Потенциально она была более предрасположена к изменениям — индивидуализации и реалистичности изображения, нежели сфера «официального». Это подтверждается историей корейской литературы следующего периода; первые сдвиги в изображении действительности намечаются в пейзажной лирике.
Глава 3. Японская литература
Н. И. Конрад
С конца XII в. положение в литературе стало ощутимо меняться. По дорогам страны бродили бива-хоси (монахи с бива — четырех- или пятиструнным инструментом, японской лютней); слепцы, бродячие сказители. Они вели рассказ о воинских делах, о главных событиях эпохи. Особенно интересно это было, конечно, для буси (воинов), прежде всего для верхнего слоя их — рыцарей, так как речь шла в первую очередь о них, но это было интересно и для крестьян, из рядов которых выходили буси. Но какие же воинские дела особенно запечатлелись в народной памяти? Борьба двух лагерей — «восточного» с домом Минамото во главе и «западного» во главе с домом Тайра. Так родился знаменитый сказ о Тайра и Минамото, т. е. о той действительно эпохального значения борьбе, которая перевела культуру страны в другое русло. Сказания о Тайра и Минамото то же, что chansons de geste западноевропейского Средневековья.

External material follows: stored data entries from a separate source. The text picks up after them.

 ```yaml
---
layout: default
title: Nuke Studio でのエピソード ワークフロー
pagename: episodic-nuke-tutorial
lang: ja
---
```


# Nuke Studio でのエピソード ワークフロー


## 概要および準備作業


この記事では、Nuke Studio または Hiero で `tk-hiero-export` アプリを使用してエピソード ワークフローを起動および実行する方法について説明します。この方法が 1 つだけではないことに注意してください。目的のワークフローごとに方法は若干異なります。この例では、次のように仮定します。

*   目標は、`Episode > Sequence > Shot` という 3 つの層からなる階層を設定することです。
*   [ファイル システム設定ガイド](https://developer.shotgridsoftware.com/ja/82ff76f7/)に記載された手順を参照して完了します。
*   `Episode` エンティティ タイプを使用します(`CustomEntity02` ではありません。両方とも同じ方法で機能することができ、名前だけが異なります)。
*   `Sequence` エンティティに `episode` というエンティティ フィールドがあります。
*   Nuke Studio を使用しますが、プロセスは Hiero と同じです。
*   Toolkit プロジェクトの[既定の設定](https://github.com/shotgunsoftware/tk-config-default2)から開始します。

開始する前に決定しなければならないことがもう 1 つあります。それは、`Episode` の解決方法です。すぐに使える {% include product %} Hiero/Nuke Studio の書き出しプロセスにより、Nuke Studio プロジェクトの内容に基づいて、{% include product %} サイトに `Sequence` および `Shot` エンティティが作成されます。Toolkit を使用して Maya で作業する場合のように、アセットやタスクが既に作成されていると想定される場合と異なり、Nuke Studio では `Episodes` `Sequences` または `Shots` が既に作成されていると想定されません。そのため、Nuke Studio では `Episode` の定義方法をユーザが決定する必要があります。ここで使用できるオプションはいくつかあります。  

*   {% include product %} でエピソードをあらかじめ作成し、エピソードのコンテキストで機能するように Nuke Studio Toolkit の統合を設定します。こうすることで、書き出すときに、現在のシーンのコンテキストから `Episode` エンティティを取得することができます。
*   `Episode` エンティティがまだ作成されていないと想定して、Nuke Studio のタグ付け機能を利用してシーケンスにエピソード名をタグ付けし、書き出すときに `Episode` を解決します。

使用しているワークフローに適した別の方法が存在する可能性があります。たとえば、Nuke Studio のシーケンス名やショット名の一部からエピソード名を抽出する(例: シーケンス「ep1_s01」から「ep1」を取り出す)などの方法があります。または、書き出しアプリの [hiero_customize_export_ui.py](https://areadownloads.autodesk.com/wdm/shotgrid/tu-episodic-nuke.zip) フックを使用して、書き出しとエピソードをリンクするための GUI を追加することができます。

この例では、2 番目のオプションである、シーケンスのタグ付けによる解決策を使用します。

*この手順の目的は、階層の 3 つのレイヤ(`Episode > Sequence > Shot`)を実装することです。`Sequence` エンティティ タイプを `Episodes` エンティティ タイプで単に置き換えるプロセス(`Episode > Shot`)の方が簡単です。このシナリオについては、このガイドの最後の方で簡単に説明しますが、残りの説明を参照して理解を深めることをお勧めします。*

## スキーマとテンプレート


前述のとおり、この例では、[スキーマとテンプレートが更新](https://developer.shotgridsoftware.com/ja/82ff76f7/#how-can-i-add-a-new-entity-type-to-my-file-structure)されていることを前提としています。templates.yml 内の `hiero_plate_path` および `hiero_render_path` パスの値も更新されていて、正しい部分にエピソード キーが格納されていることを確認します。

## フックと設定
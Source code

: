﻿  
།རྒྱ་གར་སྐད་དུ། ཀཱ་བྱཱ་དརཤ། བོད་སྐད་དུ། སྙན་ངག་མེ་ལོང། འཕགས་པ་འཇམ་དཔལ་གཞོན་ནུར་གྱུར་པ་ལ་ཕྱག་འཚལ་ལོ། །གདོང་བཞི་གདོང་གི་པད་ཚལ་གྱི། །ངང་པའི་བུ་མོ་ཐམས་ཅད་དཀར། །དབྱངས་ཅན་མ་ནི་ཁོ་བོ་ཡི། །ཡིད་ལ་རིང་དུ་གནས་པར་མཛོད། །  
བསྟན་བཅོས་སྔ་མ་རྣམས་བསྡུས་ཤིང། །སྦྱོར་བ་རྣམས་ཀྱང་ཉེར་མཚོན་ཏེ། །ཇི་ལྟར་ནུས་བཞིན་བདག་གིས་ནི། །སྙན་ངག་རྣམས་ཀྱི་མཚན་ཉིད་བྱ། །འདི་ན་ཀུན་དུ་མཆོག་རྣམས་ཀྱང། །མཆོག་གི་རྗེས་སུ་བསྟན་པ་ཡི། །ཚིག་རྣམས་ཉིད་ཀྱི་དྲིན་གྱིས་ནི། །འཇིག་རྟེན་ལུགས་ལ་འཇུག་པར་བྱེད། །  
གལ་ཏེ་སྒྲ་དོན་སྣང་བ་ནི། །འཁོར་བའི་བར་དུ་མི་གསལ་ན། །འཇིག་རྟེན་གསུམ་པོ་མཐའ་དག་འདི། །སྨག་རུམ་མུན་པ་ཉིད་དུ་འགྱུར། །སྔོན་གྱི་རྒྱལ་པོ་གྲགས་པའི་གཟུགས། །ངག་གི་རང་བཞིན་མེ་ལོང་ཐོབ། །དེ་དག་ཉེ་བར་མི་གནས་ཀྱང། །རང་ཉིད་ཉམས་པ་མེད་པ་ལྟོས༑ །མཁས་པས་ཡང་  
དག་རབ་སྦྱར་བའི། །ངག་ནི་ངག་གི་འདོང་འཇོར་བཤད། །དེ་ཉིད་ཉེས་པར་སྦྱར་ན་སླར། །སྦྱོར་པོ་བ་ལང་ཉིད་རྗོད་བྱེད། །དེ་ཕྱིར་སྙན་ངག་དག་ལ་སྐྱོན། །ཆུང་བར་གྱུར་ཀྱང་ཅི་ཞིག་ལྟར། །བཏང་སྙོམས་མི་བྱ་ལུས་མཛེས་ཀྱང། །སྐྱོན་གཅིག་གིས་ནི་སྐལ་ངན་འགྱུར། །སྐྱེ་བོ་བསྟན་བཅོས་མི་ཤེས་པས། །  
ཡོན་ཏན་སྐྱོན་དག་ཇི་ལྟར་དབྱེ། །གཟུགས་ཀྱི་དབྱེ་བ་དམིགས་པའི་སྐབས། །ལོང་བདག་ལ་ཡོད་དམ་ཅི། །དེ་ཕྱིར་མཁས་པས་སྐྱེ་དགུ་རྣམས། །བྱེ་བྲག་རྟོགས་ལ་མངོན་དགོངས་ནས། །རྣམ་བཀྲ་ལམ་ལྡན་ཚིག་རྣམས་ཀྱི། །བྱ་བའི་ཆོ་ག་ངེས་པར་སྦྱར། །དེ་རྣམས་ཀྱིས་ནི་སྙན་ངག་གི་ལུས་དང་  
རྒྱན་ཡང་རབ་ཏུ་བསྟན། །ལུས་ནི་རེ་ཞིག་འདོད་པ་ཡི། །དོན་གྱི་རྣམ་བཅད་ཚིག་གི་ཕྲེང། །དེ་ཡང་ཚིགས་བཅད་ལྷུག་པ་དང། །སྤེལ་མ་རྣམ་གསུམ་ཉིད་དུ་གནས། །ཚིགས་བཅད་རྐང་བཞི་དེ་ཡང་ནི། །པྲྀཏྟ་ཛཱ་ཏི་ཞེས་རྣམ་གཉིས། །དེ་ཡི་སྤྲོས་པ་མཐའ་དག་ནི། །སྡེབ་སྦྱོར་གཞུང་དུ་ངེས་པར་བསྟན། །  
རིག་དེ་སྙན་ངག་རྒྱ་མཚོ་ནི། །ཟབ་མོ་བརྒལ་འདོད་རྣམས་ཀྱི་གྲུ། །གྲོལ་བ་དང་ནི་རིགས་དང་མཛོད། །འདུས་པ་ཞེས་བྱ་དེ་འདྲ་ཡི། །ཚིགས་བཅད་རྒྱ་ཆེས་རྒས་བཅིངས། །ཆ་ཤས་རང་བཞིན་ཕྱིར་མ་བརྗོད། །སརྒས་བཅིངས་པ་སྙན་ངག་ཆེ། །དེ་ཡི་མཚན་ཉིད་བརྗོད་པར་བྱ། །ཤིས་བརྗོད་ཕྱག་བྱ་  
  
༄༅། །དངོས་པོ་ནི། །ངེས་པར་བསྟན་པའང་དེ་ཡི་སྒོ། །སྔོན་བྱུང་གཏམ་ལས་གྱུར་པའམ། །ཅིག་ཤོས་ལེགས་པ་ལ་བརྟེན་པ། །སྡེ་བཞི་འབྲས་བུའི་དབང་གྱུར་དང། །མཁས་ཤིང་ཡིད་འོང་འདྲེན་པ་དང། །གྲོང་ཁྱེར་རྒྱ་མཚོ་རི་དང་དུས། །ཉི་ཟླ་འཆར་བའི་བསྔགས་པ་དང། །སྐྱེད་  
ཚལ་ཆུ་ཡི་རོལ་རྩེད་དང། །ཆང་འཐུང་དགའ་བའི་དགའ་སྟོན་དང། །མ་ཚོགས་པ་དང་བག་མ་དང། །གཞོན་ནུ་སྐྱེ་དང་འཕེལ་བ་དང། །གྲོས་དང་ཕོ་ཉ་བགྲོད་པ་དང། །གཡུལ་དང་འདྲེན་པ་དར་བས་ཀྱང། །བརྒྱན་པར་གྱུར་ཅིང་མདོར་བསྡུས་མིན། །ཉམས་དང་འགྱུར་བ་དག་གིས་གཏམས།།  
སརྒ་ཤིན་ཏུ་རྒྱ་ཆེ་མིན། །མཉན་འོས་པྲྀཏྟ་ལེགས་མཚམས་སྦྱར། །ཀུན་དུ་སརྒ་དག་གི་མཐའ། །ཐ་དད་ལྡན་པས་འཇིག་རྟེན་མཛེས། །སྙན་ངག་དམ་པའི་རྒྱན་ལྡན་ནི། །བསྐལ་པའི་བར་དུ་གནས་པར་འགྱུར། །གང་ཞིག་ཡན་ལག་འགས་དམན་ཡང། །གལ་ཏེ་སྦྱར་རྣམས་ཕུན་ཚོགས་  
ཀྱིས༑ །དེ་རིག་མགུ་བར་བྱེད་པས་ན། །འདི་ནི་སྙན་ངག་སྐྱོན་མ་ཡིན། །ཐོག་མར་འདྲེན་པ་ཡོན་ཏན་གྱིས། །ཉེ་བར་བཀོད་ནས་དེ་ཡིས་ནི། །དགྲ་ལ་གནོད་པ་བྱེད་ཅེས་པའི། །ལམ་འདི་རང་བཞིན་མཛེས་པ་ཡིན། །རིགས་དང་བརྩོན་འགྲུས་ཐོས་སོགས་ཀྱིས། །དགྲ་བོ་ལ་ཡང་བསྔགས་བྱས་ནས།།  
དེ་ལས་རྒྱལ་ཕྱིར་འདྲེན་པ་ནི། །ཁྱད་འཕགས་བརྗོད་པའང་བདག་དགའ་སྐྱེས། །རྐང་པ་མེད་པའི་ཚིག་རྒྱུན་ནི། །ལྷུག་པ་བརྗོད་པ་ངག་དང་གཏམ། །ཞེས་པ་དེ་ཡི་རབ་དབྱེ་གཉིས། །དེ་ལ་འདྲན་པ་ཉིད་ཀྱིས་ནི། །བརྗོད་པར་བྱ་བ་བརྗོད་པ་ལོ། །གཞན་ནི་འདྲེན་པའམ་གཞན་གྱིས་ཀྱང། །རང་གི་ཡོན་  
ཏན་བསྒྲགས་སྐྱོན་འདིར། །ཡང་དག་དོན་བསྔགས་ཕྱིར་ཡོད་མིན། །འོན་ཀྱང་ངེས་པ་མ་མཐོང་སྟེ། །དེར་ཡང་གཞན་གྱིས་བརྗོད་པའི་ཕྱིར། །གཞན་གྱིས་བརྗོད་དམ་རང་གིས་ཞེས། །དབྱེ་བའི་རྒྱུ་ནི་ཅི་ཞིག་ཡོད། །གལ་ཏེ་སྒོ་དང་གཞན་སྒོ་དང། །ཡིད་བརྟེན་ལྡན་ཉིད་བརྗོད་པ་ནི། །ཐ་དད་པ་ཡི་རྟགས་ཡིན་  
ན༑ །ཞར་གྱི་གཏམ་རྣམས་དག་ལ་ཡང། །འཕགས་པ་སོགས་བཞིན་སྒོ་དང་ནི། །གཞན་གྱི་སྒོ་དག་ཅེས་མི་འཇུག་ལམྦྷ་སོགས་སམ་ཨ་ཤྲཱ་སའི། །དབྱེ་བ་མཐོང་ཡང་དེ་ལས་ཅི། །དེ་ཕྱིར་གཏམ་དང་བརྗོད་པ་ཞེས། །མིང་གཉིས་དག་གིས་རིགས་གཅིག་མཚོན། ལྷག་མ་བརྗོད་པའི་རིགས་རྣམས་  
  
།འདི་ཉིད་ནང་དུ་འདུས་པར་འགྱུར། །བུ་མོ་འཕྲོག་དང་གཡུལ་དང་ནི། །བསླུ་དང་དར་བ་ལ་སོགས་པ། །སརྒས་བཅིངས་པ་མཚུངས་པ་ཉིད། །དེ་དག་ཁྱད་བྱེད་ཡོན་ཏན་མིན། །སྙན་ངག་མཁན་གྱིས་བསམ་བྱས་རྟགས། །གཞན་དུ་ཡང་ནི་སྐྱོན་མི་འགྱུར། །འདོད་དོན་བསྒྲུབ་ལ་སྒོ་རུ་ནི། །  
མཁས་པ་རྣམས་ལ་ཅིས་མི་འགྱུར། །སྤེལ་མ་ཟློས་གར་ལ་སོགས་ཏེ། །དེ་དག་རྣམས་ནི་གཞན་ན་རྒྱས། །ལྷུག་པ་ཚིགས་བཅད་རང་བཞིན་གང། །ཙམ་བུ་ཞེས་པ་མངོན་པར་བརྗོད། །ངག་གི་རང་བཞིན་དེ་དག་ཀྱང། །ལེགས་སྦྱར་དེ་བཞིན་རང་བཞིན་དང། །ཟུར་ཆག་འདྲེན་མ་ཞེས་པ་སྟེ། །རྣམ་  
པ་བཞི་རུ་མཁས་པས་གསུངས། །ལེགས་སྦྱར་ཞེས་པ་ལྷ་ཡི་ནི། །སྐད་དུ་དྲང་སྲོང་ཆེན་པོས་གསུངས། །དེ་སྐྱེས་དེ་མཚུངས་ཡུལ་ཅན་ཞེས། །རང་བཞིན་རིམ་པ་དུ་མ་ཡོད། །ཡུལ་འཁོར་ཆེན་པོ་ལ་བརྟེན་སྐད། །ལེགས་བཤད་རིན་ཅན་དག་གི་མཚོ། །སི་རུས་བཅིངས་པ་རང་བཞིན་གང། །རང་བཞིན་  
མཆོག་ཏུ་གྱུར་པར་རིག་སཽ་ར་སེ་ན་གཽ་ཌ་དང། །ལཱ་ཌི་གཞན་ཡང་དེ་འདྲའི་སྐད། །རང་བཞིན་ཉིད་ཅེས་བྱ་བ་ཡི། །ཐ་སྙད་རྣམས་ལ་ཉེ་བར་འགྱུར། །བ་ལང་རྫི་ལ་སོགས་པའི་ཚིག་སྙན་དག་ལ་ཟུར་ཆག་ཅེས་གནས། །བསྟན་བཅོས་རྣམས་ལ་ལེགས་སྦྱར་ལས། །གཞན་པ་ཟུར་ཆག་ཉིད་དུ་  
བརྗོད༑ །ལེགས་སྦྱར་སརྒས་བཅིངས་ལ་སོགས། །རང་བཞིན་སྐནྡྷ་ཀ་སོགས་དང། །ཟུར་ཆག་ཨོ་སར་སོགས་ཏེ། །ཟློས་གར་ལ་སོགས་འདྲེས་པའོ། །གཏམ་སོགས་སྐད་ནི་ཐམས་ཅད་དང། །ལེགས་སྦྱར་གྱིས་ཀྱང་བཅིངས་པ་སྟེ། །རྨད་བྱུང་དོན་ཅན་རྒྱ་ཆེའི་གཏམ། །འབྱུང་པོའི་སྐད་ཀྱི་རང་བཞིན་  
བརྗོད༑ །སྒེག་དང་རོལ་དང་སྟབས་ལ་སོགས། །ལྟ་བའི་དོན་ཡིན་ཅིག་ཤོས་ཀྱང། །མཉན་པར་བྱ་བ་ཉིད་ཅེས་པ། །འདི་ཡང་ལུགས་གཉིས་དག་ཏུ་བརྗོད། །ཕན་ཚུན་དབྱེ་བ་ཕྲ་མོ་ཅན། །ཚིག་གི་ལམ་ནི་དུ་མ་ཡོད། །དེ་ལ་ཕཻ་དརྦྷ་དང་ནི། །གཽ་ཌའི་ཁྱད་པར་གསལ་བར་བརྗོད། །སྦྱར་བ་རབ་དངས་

Творчество в этой сфере, однако, не ограничилось лишь формой сказа: из него родилась и литература эпохи, ее главный вид — эпическое повествование. В Японии его назвали гунки (описание войн), или сэнки (описание сражений). Сказания записывались, обрабатывались, соединялись в сюжетные циклы; циклы сцеплялись друг с другом, и в результате получались целые эпопеи. «Хэйкэ-бива» («Сказ под бива о Хэйкэ», т. е. доме Тайра) превратился в две большие эпопеи: первая, самая знаменитая, стала называться по старому образцу — «Хэйкэ моногатари» («Повесть о Тайра»); вторая — «Гэмпэй сэйсуйки» («Записи о расцвете и упадке феодальных кланов Минамото и Тайра»). Судя по наиболее древним из сохранившихся списков, обе эти эпопеи складывались в начале XIII в.
Именно складывались, и не в одном варианте. Мы знаем эти эпические поэмы по разным спискам, причем списки эти очень отличаются от списков прежних романов. Вообще список для того времени — явление естественное: литературные произведения размножались переписыванием. Но различия в списках куртуазных повестей предшествующей эпохи, например «Гэндзи моногатари», сводятся к отдельным словам, фразам, самое большое — к абзацам, текст в основном был стабилен; списки же «Хэйкэ моногатари» отличаются друг от друга еще и наличием или отсутствием в них целых частей. Драматическая борьба Минамото и Тайра служит фабульной основой для обеих упомянутых эпопей, но в наиболее распространенных списках «Хэйкэ моногатари» двенадцать частей, т. е. сюжетных циклов, а в «Гэмпэй сэйсуйки» — 48. Это служит наглядным свидетельством того, как многообразен был фольклорный материал, из которого составлены эпопеи. Сравнительная незначительность различий в списках хэйанских романов объясняется тем, что эти романы были произведениями определенных авторов, был, следовательно, авторский текст, который и переписывался; в камакурских же эпопеях единоличного авторского текста не было: авторами были сказители, они меняли от случая к случаю свой рассказ, применяясь к аудитории и к моменту.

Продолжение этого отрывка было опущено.